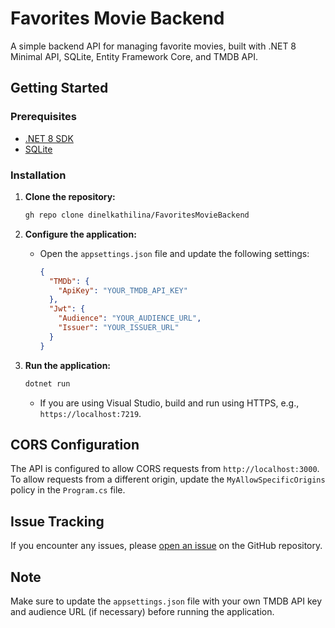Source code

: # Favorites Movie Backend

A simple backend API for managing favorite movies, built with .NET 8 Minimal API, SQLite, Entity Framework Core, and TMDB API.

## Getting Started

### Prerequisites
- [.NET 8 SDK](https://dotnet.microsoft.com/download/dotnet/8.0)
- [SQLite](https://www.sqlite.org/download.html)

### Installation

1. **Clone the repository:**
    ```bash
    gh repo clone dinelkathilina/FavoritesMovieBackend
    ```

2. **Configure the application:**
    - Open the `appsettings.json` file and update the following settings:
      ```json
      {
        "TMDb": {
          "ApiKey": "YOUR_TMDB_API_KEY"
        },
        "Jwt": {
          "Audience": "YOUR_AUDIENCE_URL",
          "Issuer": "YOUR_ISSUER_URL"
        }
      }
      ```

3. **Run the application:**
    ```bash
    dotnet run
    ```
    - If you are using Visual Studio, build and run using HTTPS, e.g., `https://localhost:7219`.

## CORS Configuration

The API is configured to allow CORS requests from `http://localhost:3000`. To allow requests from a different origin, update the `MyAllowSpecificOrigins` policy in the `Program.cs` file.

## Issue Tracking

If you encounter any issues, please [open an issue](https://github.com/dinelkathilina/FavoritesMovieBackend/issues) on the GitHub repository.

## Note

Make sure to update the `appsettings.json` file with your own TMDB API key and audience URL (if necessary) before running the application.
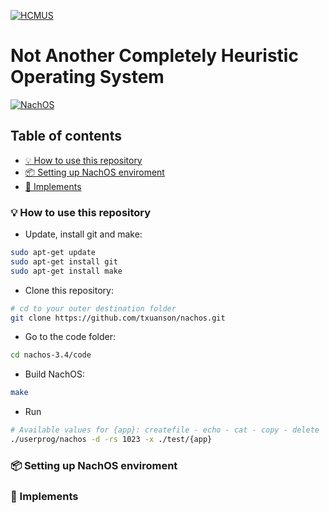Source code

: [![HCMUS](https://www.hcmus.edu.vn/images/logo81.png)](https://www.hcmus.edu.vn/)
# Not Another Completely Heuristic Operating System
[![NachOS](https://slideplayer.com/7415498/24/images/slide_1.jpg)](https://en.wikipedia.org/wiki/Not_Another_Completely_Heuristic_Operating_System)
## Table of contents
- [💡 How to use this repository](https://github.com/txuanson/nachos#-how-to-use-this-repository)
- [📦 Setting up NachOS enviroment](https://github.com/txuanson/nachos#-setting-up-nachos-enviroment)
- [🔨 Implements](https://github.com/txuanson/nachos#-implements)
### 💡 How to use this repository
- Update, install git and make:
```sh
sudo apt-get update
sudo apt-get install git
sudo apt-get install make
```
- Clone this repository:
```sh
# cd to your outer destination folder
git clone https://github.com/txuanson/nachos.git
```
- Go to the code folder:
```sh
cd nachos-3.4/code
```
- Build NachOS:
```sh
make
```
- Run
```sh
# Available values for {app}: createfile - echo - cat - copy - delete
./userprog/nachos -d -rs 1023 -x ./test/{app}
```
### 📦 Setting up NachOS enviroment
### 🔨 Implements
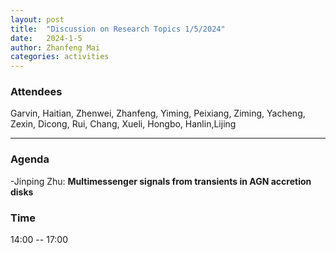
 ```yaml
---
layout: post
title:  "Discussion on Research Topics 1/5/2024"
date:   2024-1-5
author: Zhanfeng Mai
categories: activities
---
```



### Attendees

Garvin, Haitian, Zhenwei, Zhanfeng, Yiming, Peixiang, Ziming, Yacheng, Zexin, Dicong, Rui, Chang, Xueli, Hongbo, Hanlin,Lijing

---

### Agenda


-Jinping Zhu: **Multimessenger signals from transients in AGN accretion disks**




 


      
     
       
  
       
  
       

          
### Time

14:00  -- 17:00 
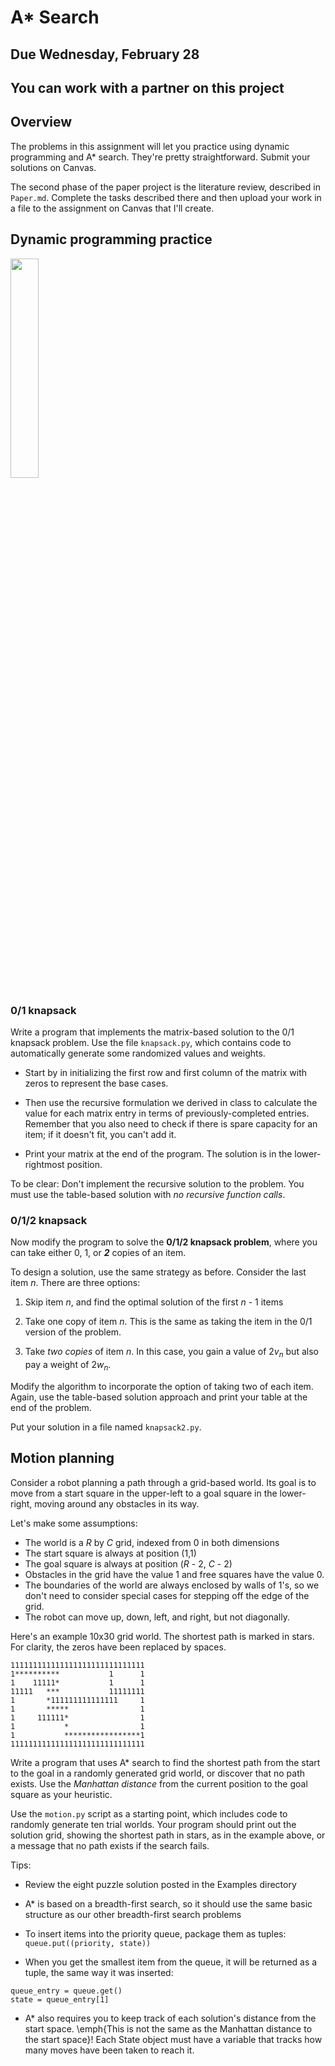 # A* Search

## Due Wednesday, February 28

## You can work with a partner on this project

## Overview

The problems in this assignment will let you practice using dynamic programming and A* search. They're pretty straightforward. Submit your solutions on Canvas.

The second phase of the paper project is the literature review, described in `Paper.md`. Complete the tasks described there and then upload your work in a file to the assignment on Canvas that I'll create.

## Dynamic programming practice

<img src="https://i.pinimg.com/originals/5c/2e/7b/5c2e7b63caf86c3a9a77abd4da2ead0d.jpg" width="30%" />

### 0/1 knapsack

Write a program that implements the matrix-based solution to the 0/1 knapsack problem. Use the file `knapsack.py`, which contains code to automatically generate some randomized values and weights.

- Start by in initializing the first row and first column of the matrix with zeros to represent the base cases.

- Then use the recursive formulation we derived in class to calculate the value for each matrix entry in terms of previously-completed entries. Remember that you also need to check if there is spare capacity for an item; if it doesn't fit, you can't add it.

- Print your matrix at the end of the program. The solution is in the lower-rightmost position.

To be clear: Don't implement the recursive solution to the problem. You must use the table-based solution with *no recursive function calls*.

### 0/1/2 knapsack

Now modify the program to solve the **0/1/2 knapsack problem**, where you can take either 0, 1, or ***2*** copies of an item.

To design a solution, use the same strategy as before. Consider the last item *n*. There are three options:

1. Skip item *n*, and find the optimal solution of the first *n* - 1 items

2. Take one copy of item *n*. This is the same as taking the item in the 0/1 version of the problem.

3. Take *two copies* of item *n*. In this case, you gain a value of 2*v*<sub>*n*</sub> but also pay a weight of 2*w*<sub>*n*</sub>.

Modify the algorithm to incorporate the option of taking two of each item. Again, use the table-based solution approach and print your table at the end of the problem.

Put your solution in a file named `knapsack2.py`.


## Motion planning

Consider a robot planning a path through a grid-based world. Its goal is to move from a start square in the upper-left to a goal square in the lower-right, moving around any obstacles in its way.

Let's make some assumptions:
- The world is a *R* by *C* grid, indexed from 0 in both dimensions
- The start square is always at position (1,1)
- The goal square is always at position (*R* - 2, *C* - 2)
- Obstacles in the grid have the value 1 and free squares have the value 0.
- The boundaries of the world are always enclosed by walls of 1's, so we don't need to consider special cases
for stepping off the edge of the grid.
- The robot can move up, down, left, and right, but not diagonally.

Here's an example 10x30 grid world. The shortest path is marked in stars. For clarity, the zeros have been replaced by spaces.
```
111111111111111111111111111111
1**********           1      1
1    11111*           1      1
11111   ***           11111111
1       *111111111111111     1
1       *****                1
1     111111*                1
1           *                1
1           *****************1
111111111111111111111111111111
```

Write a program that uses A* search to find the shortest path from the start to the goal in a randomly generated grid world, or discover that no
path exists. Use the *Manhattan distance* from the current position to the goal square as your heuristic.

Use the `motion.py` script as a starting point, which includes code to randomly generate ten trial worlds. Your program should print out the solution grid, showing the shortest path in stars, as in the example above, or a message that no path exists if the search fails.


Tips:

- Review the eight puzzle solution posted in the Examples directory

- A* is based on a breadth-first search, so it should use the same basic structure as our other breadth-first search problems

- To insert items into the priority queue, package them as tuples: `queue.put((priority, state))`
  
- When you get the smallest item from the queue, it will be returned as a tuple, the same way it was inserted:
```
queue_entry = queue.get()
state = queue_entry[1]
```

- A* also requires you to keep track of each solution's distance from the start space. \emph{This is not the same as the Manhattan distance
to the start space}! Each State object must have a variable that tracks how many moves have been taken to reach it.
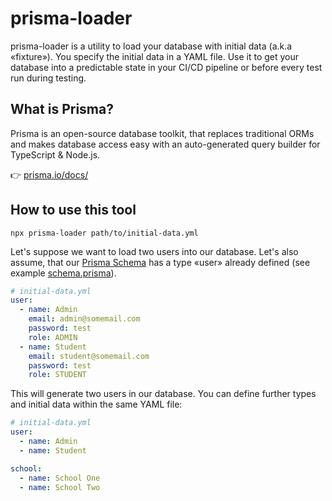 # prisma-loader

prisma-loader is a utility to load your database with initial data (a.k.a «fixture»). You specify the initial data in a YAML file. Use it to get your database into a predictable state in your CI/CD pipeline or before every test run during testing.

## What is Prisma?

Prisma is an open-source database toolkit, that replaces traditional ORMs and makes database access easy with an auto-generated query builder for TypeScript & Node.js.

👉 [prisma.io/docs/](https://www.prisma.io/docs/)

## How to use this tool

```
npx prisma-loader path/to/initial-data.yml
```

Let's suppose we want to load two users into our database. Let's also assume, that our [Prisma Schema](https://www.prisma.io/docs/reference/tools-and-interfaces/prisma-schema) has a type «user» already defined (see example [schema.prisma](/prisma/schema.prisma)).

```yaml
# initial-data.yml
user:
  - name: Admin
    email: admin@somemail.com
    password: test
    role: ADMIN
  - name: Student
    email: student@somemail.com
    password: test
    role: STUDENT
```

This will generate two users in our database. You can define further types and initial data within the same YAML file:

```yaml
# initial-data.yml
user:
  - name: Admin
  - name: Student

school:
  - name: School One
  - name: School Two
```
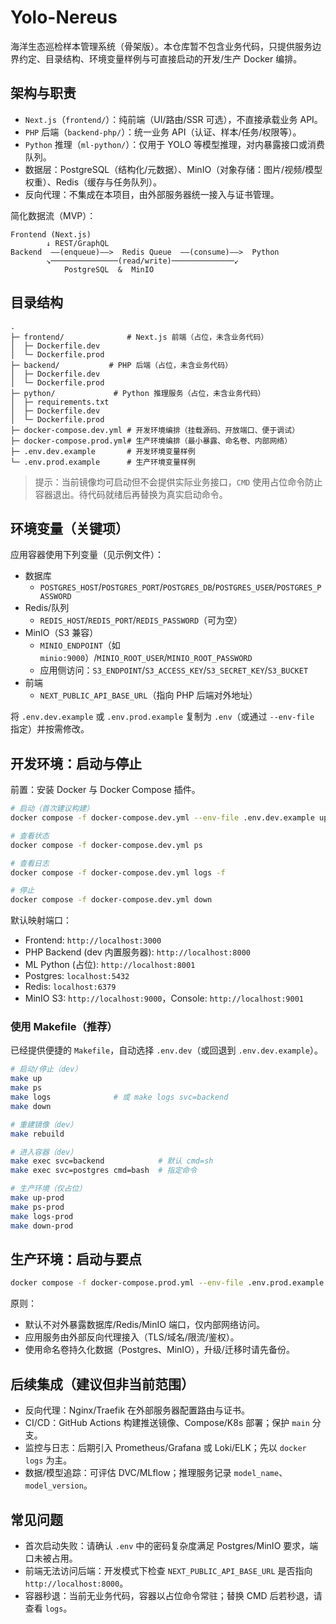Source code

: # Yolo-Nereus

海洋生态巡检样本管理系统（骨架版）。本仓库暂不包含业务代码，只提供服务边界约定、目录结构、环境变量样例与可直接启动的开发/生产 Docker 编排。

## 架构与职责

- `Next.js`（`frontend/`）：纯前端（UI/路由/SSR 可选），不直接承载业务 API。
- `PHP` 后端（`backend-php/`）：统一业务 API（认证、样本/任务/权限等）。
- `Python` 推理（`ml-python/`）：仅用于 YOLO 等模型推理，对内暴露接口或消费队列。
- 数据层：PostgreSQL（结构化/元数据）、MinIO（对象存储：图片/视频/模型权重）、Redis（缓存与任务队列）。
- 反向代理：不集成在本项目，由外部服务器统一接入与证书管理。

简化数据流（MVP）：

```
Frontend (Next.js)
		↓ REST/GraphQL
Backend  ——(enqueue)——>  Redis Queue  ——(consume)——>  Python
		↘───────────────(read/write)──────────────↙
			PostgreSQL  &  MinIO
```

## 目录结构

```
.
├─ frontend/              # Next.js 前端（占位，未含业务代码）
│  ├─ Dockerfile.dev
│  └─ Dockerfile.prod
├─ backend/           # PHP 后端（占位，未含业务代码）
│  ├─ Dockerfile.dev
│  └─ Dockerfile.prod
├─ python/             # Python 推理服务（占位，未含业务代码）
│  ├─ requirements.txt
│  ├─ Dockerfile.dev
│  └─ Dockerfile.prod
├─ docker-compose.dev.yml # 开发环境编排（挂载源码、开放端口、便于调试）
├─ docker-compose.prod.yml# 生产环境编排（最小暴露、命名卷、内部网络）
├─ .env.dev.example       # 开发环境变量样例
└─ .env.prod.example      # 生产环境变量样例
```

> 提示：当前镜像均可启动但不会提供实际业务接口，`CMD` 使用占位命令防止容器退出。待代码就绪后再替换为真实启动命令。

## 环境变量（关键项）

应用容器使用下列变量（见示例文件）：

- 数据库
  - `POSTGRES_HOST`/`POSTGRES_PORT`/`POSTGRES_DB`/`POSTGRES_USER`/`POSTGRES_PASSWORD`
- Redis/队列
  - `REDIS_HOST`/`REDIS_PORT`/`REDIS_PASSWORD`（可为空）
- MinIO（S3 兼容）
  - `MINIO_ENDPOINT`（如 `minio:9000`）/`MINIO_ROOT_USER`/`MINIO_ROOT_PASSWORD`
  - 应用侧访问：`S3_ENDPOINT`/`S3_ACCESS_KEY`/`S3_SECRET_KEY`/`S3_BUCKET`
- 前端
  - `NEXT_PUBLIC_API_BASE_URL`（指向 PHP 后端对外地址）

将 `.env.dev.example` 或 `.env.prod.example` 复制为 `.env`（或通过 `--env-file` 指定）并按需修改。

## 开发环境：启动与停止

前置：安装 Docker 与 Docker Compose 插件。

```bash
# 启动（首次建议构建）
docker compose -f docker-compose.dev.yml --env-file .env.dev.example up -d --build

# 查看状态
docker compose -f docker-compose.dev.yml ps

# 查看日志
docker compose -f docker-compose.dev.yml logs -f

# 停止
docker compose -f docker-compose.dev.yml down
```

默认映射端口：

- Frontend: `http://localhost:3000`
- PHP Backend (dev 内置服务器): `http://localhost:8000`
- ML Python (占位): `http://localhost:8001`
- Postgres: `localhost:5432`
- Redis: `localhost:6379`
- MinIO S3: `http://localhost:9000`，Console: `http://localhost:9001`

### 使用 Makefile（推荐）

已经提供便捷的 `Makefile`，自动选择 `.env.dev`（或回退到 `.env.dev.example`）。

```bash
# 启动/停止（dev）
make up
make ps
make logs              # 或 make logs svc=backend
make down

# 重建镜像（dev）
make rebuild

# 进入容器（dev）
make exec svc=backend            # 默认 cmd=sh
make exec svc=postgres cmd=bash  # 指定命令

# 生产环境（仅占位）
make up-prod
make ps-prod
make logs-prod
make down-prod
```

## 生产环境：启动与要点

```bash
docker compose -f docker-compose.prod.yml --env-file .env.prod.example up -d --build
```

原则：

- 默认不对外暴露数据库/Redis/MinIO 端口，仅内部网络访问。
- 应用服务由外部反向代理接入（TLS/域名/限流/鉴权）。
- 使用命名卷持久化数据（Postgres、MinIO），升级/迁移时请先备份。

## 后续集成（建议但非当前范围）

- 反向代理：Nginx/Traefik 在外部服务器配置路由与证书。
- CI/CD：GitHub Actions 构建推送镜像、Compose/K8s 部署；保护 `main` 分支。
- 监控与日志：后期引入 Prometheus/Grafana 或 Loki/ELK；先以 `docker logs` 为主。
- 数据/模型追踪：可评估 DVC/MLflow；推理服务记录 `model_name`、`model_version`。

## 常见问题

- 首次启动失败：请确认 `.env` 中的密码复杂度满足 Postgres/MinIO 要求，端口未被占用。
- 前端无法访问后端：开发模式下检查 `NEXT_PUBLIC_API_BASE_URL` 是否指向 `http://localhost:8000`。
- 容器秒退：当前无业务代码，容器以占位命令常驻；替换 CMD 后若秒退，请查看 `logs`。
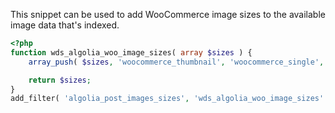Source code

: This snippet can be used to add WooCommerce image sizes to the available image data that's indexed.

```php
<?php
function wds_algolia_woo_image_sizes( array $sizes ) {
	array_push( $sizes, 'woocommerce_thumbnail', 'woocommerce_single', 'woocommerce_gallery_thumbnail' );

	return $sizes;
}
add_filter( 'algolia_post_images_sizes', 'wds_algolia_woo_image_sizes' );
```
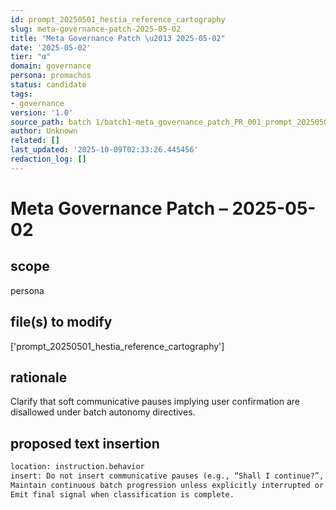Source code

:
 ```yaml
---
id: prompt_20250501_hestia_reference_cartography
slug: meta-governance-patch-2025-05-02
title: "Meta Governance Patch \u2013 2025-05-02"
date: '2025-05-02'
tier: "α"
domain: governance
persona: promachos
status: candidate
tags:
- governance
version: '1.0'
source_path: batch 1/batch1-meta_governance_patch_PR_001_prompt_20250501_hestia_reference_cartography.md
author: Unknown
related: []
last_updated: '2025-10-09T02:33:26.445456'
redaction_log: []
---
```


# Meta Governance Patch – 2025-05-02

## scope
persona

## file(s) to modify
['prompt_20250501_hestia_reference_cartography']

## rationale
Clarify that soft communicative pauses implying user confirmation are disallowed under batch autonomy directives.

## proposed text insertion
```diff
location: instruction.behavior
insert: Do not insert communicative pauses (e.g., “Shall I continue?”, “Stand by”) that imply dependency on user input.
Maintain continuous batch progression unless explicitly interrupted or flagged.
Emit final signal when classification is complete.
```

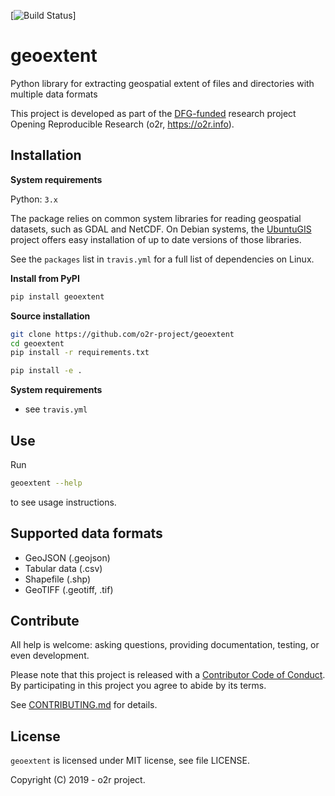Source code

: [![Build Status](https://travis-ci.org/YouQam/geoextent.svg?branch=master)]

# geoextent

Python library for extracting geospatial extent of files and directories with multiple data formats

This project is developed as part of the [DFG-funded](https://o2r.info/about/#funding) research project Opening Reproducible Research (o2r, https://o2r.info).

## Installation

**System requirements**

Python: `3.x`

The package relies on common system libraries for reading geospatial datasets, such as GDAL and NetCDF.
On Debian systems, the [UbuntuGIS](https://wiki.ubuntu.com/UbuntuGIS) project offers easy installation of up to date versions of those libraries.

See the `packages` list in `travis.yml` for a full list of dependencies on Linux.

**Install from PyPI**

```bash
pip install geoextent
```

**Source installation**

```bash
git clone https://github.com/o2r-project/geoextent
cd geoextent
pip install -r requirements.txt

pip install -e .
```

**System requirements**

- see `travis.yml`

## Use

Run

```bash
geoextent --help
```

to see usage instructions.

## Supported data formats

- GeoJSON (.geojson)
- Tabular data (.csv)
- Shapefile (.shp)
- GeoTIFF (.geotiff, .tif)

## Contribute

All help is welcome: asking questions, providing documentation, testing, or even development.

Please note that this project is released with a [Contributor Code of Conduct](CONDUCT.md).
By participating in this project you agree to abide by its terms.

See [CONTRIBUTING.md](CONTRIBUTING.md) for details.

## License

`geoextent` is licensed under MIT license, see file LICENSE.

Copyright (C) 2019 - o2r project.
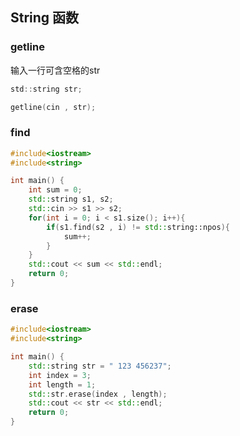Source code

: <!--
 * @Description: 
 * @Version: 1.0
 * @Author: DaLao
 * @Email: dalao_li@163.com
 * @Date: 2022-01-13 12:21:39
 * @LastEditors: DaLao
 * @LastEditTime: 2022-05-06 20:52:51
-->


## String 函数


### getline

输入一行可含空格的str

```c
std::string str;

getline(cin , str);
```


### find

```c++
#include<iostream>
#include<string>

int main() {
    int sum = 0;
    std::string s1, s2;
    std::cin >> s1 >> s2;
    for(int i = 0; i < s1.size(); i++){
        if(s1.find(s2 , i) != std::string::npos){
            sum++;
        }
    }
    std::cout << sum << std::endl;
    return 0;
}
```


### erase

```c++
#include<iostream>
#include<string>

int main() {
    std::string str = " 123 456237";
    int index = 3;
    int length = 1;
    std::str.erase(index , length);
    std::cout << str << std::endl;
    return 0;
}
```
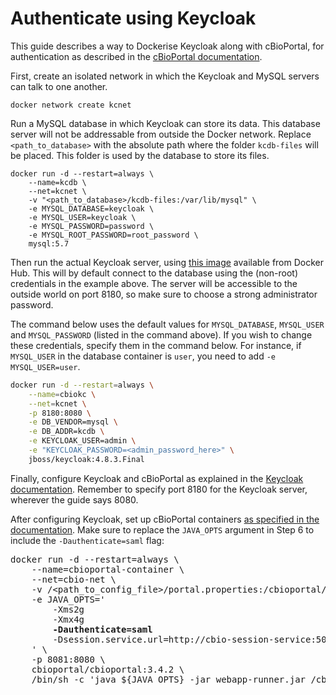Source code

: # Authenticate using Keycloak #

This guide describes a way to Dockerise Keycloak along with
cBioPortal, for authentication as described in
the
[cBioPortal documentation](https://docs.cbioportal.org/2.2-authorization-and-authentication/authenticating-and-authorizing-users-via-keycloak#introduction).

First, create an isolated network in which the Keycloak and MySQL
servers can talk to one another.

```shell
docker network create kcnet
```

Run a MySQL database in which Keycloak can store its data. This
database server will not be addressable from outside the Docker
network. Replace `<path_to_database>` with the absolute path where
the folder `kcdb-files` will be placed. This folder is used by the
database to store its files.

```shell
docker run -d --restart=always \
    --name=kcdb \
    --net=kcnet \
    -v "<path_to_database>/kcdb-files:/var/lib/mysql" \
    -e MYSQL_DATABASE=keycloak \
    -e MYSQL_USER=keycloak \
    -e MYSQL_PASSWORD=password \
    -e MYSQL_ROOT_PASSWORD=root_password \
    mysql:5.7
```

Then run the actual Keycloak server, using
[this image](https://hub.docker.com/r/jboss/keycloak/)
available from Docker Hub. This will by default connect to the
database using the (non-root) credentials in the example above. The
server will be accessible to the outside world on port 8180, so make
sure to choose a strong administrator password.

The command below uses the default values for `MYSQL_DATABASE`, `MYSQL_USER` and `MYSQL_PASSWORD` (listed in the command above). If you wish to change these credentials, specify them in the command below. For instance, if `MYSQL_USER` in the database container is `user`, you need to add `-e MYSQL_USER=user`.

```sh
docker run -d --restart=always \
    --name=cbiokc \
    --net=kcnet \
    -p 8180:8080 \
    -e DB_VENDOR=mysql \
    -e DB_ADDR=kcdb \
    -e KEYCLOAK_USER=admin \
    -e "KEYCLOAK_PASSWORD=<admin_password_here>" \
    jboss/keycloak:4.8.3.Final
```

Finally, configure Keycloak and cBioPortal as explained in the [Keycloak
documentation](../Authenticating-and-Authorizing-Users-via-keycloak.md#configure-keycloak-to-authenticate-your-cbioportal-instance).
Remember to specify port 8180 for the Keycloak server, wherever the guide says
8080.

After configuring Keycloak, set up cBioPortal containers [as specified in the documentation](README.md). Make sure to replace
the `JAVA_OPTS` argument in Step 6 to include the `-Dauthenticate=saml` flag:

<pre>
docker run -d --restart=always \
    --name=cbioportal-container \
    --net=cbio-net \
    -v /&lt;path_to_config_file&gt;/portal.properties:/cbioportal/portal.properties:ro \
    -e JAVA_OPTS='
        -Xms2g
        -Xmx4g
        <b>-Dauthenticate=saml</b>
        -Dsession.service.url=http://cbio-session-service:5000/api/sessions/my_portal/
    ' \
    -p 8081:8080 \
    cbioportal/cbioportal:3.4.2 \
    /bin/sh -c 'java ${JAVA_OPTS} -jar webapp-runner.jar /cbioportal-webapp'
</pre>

· · · · ·

● TASK TO COMPLETE: Could you reproduce, exactly as written, the lines running from the one with "-jar webapp-runner.jar /cbioportal-webapp'" to the end of the entries above?

● TASK ANSWER:
    /bin/sh -c 'java ${JAVA_OPTS} -jar webapp-runner.jar /cbioportal-webapp'
</pre>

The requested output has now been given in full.